Quickie Recap: This is the story of Henry, an honest-to-god time traveller, and Clare, the wife he meets when she's just 6 years old and his travelling has him plopping out of the sky, nude and disoriented, in a field by her family home. Their mind-boggling courtship takes place over all kinds of time and space, and for all the complexities they face, this is also just the story of a boy and a girl and how they fall in love.
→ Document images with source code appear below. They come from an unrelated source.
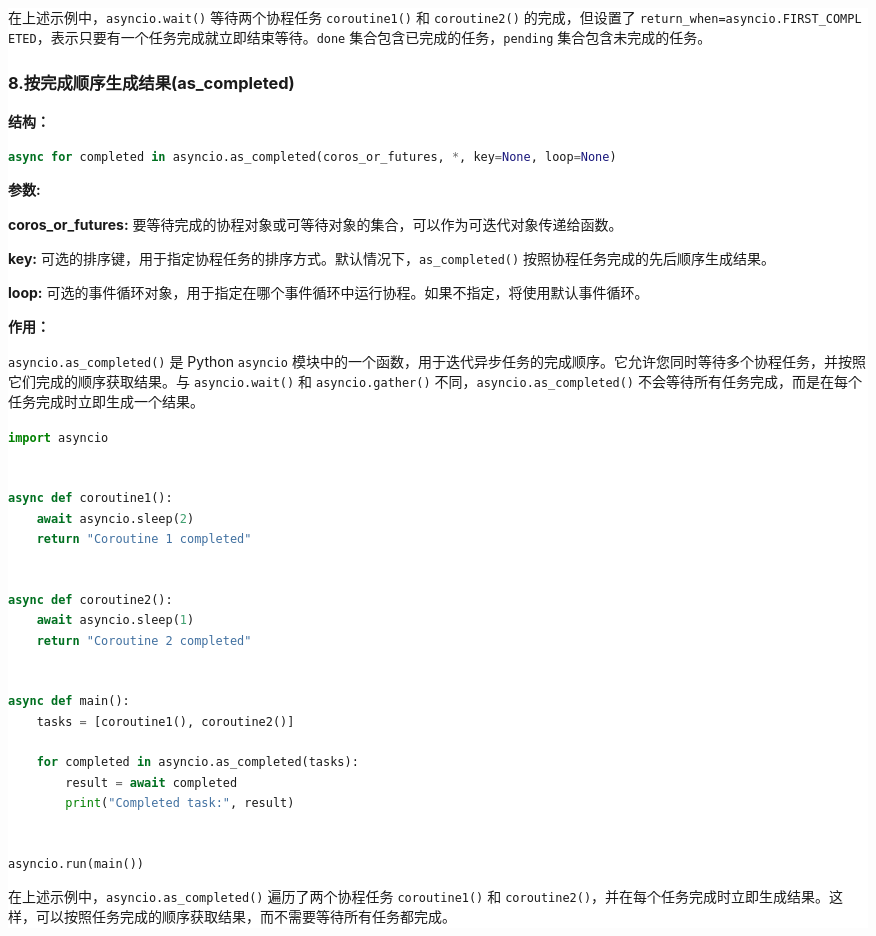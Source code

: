 在上述示例中，`asyncio.wait()` 等待两个协程任务 `coroutine1()` 和 `coroutine2()` 的完成，但设置了 `return_when=asyncio.FIRST_COMPLETED`，表示只要有一个任务完成就立即结束等待。`done` 集合包含已完成的任务，`pending` 集合包含未完成的任务。

### 8.按完成顺序生成结果(as_completed)

**结构：**

```python
async for completed in asyncio.as_completed(coros_or_futures, *, key=None, loop=None)
```

**参数:**

**coros_or_futures:** 要等待完成的协程对象或可等待对象的集合，可以作为可迭代对象传递给函数。

**key:** 可选的排序键，用于指定协程任务的排序方式。默认情况下，`as_completed()` 按照协程任务完成的先后顺序生成结果。

**loop:** 可选的事件循环对象，用于指定在哪个事件循环中运行协程。如果不指定，将使用默认事件循环。

**作用：**

`asyncio.as_completed()` 是 Python `asyncio` 模块中的一个函数，用于迭代异步任务的完成顺序。它允许您同时等待多个协程任务，并按照它们完成的顺序获取结果。与 `asyncio.wait()` 和 `asyncio.gather()` 不同，`asyncio.as_completed()` 不会等待所有任务完成，而是在每个任务完成时立即生成一个结果。

```python
import asyncio


async def coroutine1():
    await asyncio.sleep(2)
    return "Coroutine 1 completed"


async def coroutine2():
    await asyncio.sleep(1)
    return "Coroutine 2 completed"


async def main():
    tasks = [coroutine1(), coroutine2()]

    for completed in asyncio.as_completed(tasks):
        result = await completed
        print("Completed task:", result)


asyncio.run(main())
```

在上述示例中，`asyncio.as_completed()` 遍历了两个协程任务 `coroutine1()` 和 `coroutine2()`，并在每个任务完成时立即生成结果。这样，可以按照任务完成的顺序获取结果，而不需要等待所有任务都完成。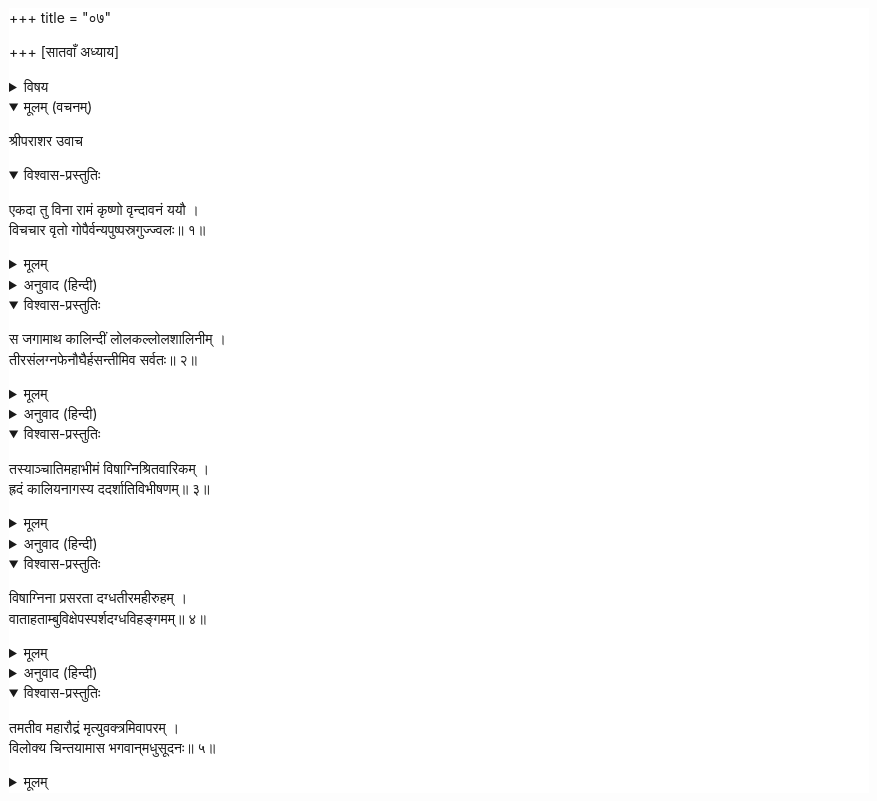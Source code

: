 +++
title = "०७"

+++
[सातवाँ अध्याय]



<details><summary>विषय</summary></details>


<details open><summary>मूलम् (वचनम्)</summary>

श्रीपराशर उवाच
</details>

<details open><summary>विश्वास-प्रस्तुतिः</summary>

एकदा तु विना रामं कृष्णो वृन्दावनं ययौ ।  
विचचार वृतो गोपैर्वन्यपुष्पस्रगुज्ज्वलः॥ १॥
</details>

<details><summary>मूलम्</summary></details>

<details><summary>अनुवाद (हिन्दी)</summary></details>

<details open><summary>विश्वास-प्रस्तुतिः</summary>

स जगामाथ कालिन्दीं लोलकल्लोलशालिनीम् ।  
तीरसंलग्नफेनौघैर्हसन्तीमिव सर्वतः॥ २॥
</details>

<details><summary>मूलम्</summary></details>

<details><summary>अनुवाद (हिन्दी)</summary></details>

<details open><summary>विश्वास-प्रस्तुतिः</summary>

तस्याञ्चातिमहाभीमं विषाग्निश्रितवारिकम् ।  
ह्रदं कालियनागस्य ददर्शातिविभीषणम्॥ ३॥
</details>

<details><summary>मूलम्</summary></details>

<details><summary>अनुवाद (हिन्दी)</summary></details>

<details open><summary>विश्वास-प्रस्तुतिः</summary>

विषाग्निना प्रसरता दग्धतीरमहीरुहम् ।  
वाताहताम्बुविक्षेपस्पर्शदग्धविहङ्गमम्॥ ४॥
</details>

<details><summary>मूलम्</summary></details>

<details><summary>अनुवाद (हिन्दी)</summary></details>

<details open><summary>विश्वास-प्रस्तुतिः</summary>

तमतीव महारौद्रं मृत्युवक्त्रमिवापरम् ।  
विलोक्य चिन्तयामास भगवान‍्मधुसूदनः॥ ५॥
</details>

<details><summary>मूलम्</summary></details>
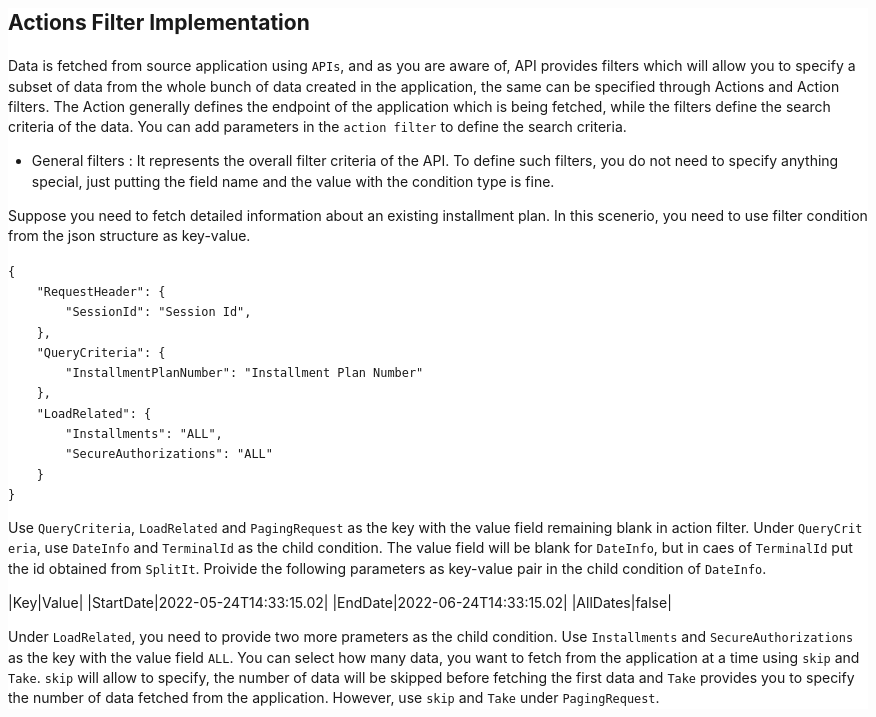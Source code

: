 ## Actions Filter Implementation

Data is fetched from source application using `APIs`, and as you are aware of, API provides filters 
which will allow you to specify a subset of data from the whole bunch of data created in the application, 
the same can be specified through Actions and Action filters. The Action generally defines the 
endpoint of the application which is being fetched, while the filters define the search criteria 
of the data. You can add parameters in the `action filter` to define the search criteria. 

- General filters : It represents the overall filter criteria of the API. To define such filters, you do not need to specify anything special, just putting the field name and the value with the condition type is fine. 

Suppose you need to fetch detailed information about an existing installment plan. In this scenerio, you need to use 
filter condition from the json structure as key-value.  

```
{
    "RequestHeader": {
        "SessionId": "Session Id",
    },
    "QueryCriteria": {
        "InstallmentPlanNumber": "Installment Plan Number"
    },
    "LoadRelated": {
        "Installments": "ALL",
        "SecureAuthorizations": "ALL"
    }
}
```

Use `QueryCriteria`, `LoadRelated` and `PagingRequest` as the key with the value field remaining blank in action filter. 
Under `QueryCriteria`, use `DateInfo` and `TerminalId` as the child condition. The value field will be blank for `DateInfo`, 
but in caes of `TerminalId` put the id obtained from `SplitIt`. Proivide the following parameters as key-value pair
in the child condition of `DateInfo`. 

|Key|Value|
|StartDate|2022-05-24T14:33:15.02|
|EndDate|2022-06-24T14:33:15.02|
|AllDates|false|

Under `LoadRelated`, you need to provide two more prameters as the child condition. 
Use `Installments` and `SecureAuthorizations` as the key with the value field `ALL`. 
You can select how many data, you want to fetch from the application at a time using 
`skip` and `Take`. `skip` will allow to specify, the number of data will be skipped before fetching the 
first data and `Take` provides you to specify the number of data fetched from the application. However, 
use `skip` and `Take` under `PagingRequest`.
Quickie Review: Sigh. I asked for this book for Christmas, and my mother wondered why I would need it since she knew for a fact that I'd already read it (and lent it to her so she could read it too). Having misplaced my last copy, I was desperate not to be without it for long. I told her this: I first read this book at least 5 years ago, and to this day, I still remember exactly where I was and what I was doing when I finished it. Hint: completely devastated, I emptied an entire box of kleenex and actually woke someone up with my weeping. My mother nodded, and proceeded to tell me exactly when and where she was when she finished it too, and this is a woman who has to ask the librarian to warn her if she's checking out a book she's already read, and the librarian squeamishly admits that she is attempting to check out at least 2 that she just read last week. The point is, this book is not just memorable but achingly so. It's funny how you can take this incredible situation and boil it down to the struggles of marriage, any marriage, really. But I think the real reason why this book is brilliant is that it's not about the time traveller, it's about his wife. That's where the heart is. Sure time travelling is this crazy, messed up, misunderstood thing, but it's the woman who loves him anyway, loves him knowing and not knowing, loves him the best she can through the most impossible of situations, through her childhood and old age, loves him when he's there and when he's not that really breaks your heart. It breaks mine every time I read it, and that's why you need a copy for your own shelf, because every once in a while, you just want it to take you back.
Quickie Recommendation: Um, I think that's rather obvious.